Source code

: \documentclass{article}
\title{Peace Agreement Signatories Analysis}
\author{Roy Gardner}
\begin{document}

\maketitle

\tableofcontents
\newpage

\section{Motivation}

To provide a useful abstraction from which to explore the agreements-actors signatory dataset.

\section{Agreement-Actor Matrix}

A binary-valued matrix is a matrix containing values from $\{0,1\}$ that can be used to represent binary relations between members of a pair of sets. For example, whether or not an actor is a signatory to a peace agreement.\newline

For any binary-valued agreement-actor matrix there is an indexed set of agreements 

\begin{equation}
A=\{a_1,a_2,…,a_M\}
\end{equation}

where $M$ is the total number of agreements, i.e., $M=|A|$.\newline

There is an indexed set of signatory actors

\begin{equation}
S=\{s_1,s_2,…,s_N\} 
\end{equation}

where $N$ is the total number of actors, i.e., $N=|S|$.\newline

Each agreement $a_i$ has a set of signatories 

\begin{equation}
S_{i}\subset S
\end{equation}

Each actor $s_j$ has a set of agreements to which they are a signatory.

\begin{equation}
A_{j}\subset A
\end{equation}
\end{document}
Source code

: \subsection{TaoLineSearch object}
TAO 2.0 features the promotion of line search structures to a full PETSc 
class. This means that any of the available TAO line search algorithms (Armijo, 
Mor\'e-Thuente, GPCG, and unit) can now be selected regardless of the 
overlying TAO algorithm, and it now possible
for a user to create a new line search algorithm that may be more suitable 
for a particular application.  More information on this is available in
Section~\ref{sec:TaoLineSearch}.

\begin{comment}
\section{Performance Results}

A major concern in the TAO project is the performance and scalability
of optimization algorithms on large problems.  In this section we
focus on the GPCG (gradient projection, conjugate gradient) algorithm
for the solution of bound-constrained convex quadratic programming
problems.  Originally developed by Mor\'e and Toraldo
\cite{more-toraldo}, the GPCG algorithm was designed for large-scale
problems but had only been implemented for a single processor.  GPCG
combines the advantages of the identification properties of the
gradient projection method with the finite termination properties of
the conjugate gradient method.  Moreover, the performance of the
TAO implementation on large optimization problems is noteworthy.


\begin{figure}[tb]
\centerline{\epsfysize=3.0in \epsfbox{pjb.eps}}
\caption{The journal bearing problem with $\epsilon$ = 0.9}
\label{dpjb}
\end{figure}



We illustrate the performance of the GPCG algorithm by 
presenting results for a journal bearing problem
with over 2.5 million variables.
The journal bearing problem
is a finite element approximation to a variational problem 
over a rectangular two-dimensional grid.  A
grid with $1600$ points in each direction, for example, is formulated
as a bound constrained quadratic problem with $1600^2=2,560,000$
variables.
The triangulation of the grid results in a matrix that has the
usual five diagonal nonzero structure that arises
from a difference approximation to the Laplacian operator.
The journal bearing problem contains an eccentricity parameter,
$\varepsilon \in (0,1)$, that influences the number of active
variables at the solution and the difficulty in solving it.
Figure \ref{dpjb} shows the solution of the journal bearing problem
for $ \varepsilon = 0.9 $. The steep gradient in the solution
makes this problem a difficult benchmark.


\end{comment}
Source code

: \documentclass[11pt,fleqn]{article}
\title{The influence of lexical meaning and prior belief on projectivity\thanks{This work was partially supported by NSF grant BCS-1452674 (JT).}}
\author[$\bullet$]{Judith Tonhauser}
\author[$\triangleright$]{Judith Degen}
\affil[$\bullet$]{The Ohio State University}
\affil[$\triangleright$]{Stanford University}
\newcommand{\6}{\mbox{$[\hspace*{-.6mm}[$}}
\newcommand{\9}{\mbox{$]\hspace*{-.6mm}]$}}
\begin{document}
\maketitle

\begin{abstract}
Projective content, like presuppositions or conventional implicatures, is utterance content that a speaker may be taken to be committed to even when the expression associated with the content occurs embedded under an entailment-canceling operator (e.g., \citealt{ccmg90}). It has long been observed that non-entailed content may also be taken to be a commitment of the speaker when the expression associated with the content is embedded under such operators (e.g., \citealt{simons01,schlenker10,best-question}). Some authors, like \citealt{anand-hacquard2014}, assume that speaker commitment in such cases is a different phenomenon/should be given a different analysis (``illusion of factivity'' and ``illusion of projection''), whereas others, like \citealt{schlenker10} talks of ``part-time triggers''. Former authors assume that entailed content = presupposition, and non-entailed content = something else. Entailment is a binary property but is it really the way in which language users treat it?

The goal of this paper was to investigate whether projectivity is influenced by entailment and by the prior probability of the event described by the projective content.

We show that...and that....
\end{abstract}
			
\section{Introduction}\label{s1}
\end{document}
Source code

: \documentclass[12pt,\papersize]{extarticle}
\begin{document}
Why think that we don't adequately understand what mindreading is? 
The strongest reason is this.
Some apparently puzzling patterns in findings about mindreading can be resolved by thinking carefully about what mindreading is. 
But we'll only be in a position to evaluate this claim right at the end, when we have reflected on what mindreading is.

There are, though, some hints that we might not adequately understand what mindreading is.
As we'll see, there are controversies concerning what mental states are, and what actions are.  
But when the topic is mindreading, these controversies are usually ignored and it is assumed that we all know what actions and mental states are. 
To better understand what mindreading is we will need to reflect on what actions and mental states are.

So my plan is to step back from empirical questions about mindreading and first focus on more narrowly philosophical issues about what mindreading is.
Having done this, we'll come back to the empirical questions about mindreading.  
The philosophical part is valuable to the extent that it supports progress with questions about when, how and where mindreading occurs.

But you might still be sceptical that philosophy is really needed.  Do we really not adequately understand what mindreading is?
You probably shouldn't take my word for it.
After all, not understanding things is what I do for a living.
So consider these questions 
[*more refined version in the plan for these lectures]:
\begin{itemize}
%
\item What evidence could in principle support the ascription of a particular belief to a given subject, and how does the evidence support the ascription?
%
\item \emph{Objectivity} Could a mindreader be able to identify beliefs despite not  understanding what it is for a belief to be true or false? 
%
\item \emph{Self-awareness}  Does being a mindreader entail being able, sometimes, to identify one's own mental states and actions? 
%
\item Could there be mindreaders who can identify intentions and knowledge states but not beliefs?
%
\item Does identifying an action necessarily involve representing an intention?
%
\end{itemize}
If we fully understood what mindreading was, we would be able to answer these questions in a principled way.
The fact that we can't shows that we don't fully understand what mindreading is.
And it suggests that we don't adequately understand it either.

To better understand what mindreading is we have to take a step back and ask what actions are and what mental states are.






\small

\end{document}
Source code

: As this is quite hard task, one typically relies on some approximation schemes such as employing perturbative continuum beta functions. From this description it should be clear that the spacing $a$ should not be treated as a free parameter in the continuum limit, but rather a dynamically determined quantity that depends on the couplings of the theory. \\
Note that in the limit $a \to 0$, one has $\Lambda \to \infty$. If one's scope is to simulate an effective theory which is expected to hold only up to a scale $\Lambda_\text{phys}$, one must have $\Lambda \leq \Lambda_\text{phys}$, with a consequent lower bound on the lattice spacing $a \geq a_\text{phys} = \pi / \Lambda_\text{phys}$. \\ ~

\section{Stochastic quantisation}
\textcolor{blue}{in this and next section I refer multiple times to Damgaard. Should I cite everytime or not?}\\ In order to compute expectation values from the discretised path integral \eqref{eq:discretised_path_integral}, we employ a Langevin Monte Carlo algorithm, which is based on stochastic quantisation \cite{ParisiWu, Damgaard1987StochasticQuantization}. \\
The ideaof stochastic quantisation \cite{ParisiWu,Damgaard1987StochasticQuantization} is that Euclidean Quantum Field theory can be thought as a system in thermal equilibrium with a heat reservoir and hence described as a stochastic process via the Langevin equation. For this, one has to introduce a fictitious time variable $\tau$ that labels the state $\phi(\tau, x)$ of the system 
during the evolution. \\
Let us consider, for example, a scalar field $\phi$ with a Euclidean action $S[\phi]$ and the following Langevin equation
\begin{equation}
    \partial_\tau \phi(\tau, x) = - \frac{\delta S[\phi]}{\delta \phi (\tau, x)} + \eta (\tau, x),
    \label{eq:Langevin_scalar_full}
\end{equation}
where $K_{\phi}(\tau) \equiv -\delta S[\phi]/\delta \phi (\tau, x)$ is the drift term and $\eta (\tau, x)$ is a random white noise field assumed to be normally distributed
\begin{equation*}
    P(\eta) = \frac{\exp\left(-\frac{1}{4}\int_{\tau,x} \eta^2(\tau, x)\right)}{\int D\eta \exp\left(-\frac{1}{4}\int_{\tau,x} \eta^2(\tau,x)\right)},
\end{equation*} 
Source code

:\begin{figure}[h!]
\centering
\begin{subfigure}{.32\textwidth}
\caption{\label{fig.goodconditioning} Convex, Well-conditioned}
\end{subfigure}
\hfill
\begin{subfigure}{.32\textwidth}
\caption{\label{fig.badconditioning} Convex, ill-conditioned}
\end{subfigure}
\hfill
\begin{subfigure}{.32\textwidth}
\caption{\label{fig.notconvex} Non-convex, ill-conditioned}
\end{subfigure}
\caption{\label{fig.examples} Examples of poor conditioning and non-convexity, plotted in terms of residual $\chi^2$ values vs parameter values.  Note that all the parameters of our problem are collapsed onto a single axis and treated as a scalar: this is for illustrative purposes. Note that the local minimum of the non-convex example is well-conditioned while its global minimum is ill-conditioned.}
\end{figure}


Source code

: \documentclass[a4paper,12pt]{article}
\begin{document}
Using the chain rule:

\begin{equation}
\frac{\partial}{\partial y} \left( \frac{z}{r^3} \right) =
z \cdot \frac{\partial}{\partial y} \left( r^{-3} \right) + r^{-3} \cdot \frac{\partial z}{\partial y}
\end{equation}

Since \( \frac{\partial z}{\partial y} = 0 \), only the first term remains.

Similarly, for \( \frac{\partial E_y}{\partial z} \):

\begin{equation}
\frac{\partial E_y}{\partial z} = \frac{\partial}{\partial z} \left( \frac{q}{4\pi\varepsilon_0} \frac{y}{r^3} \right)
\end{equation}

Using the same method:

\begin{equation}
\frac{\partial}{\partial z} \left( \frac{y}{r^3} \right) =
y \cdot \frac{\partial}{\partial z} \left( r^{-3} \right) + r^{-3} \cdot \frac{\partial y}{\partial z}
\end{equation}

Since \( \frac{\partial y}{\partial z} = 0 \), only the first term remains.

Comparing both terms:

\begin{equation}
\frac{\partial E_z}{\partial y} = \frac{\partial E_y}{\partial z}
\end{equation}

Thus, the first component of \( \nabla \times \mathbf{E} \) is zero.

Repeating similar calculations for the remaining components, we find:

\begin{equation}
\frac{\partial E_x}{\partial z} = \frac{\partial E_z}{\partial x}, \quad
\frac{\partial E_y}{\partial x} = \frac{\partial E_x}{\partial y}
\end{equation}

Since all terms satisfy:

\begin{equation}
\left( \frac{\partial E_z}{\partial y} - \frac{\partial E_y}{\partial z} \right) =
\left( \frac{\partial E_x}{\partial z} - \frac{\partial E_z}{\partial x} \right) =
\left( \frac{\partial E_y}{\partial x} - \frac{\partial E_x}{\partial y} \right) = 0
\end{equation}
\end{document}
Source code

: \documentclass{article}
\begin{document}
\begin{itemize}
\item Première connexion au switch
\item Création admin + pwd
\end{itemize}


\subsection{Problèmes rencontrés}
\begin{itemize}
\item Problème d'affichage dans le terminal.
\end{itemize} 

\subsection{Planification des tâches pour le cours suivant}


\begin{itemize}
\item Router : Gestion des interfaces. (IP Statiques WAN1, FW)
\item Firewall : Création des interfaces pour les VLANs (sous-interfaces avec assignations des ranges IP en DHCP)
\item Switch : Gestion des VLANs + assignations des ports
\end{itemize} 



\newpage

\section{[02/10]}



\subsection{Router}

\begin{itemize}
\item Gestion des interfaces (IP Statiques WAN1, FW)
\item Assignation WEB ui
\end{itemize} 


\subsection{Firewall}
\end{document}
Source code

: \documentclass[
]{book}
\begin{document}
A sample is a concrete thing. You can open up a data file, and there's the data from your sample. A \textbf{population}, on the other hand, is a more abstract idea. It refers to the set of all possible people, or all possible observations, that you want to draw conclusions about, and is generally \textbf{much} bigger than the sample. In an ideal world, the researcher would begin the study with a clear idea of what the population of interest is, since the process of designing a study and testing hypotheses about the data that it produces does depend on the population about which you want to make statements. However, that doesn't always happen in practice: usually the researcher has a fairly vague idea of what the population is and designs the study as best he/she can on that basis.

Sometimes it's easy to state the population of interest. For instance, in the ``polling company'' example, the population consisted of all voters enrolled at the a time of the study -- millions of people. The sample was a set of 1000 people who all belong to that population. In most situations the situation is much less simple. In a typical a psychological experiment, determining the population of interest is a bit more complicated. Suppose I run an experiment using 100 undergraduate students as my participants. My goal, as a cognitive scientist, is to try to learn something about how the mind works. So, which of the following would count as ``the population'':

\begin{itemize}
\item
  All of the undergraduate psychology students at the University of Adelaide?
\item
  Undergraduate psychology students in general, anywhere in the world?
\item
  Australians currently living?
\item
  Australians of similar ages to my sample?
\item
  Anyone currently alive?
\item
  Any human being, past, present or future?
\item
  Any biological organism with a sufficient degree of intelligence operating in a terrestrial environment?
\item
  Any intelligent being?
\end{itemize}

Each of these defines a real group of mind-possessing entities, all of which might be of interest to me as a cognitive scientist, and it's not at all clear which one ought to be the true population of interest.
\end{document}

= EXERCISE AIM =
Return only the stretch of the material above from the line holding "for a particular" through the line holding "gradient projection method", copied exactly.

= YOUR RESPONSE =
for a particular application.  More information on this is available in
Section~\ref{sec:TaoLineSearch}.

\begin{comment}
\section{Performance Results}

A major concern in the TAO project is the performance and scalability
of optimization algorithms on large problems.  In this section we
focus on the GPCG (gradient projection, conjugate gradient) algorithm
for the solution of bound-constrained convex quadratic programming
problems.  Originally developed by Mor\'e and Toraldo
\cite{more-toraldo}, the GPCG algorithm was designed for large-scale
problems but had only been implemented for a single processor.  GPCG
combines the advantages of the identification properties of the
gradient projection method with the finite termination properties of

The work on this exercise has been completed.